YOUR INSTRUCTIONS:
In the entries below, find the line with "- Try different series from the same source." and the line with "If that is the". Reproduce those two lines and every line between them exactly, and nothing more.

[Opening RECORDS SHOWN section]

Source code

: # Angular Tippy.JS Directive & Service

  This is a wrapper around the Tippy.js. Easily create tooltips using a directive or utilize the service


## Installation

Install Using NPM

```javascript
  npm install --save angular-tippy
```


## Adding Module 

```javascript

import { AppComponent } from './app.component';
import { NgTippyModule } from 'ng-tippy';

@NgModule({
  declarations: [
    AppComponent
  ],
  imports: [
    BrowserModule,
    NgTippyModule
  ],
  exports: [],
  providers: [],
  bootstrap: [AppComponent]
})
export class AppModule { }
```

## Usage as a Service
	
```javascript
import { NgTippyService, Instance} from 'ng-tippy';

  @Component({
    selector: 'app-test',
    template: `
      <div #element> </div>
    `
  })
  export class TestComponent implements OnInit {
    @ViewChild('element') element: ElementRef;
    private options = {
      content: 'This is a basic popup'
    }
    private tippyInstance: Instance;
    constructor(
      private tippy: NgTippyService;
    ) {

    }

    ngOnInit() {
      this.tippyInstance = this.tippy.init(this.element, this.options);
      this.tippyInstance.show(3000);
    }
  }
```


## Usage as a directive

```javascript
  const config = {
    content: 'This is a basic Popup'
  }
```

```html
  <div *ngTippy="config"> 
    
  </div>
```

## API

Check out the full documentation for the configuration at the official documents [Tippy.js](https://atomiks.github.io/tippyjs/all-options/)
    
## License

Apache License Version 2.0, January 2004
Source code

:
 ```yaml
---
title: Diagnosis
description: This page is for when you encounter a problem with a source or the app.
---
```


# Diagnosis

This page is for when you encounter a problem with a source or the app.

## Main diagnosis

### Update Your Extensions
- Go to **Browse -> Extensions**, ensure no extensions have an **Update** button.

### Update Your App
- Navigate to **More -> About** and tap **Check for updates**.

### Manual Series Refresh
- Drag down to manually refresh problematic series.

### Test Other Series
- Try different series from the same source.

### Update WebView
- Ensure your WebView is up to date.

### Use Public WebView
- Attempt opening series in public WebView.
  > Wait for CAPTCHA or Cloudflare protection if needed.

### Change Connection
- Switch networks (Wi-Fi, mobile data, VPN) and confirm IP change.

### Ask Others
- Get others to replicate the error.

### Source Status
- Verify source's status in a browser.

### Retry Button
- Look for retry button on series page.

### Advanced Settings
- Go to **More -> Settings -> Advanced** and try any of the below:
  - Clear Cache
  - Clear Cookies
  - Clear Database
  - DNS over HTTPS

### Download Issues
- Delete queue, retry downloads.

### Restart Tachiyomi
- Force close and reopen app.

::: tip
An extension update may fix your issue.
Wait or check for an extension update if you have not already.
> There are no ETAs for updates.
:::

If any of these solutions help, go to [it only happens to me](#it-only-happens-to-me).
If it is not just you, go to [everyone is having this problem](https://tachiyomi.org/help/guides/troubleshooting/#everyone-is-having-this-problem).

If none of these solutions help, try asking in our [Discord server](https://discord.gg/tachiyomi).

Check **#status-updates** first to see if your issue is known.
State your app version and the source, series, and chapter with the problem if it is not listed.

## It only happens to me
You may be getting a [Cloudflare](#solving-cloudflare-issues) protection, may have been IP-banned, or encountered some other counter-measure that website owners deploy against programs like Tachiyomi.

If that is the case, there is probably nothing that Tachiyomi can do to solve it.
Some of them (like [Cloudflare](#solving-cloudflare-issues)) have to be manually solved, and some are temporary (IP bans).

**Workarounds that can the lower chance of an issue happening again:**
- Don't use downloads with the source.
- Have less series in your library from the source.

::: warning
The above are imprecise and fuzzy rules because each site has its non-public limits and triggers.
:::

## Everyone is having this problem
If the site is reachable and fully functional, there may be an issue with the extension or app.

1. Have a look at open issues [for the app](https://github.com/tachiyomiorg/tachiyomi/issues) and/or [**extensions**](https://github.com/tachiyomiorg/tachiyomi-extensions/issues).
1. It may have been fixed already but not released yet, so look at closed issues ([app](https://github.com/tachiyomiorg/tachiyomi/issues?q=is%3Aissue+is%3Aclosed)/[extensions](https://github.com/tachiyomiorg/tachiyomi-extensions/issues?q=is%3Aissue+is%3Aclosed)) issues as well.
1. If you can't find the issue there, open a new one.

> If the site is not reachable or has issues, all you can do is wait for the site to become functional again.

[Closing RECORDS SHOWN section]

EXERCISE RESULT:
- Try different series from the same source.

### Update WebView
- Ensure your WebView is up to date.

### Use Public WebView
- Attempt opening series in public WebView.
  > Wait for CAPTCHA or Cloudflare protection if needed.

### Change Connection
- Switch networks (Wi-Fi, mobile data, VPN) and confirm IP change.

### Ask Others
- Get others to replicate the error.

### Source Status
- Verify source's status in a browser.

### Retry Button
- Look for retry button on series page.

### Advanced Settings
- Go to **More -> Settings -> Advanced** and try any of the below:
  - Clear Cache
  - Clear Cookies
  - Clear Database
  - DNS over HTTPS

### Download Issues
- Delete queue, retry downloads.

### Restart Tachiyomi
- Force close and reopen app.

::: tip
An extension update may fix your issue.
Wait or check for an extension update if you have not already.
> There are no ETAs for updates.
:::

If any of these solutions help, go to [it only happens to me](#it-only-happens-to-me).
If it is not just you, go to [everyone is having this problem](https://tachiyomi.org/help/guides/troubleshooting/#everyone-is-having-this-problem).

If none of these solutions help, try asking in our [Discord server](https://discord.gg/tachiyomi).

Check **#status-updates** first to see if your issue is known.
State your app version and the source, series, and chapter with the problem if it is not listed.

## It only happens to me
You may be getting a [Cloudflare](#solving-cloudflare-issues) protection, may have been IP-banned, or encountered some other counter-measure that website owners deploy against programs like Tachiyomi.

If that is the case, there is probably nothing that Tachiyomi can do to solve it.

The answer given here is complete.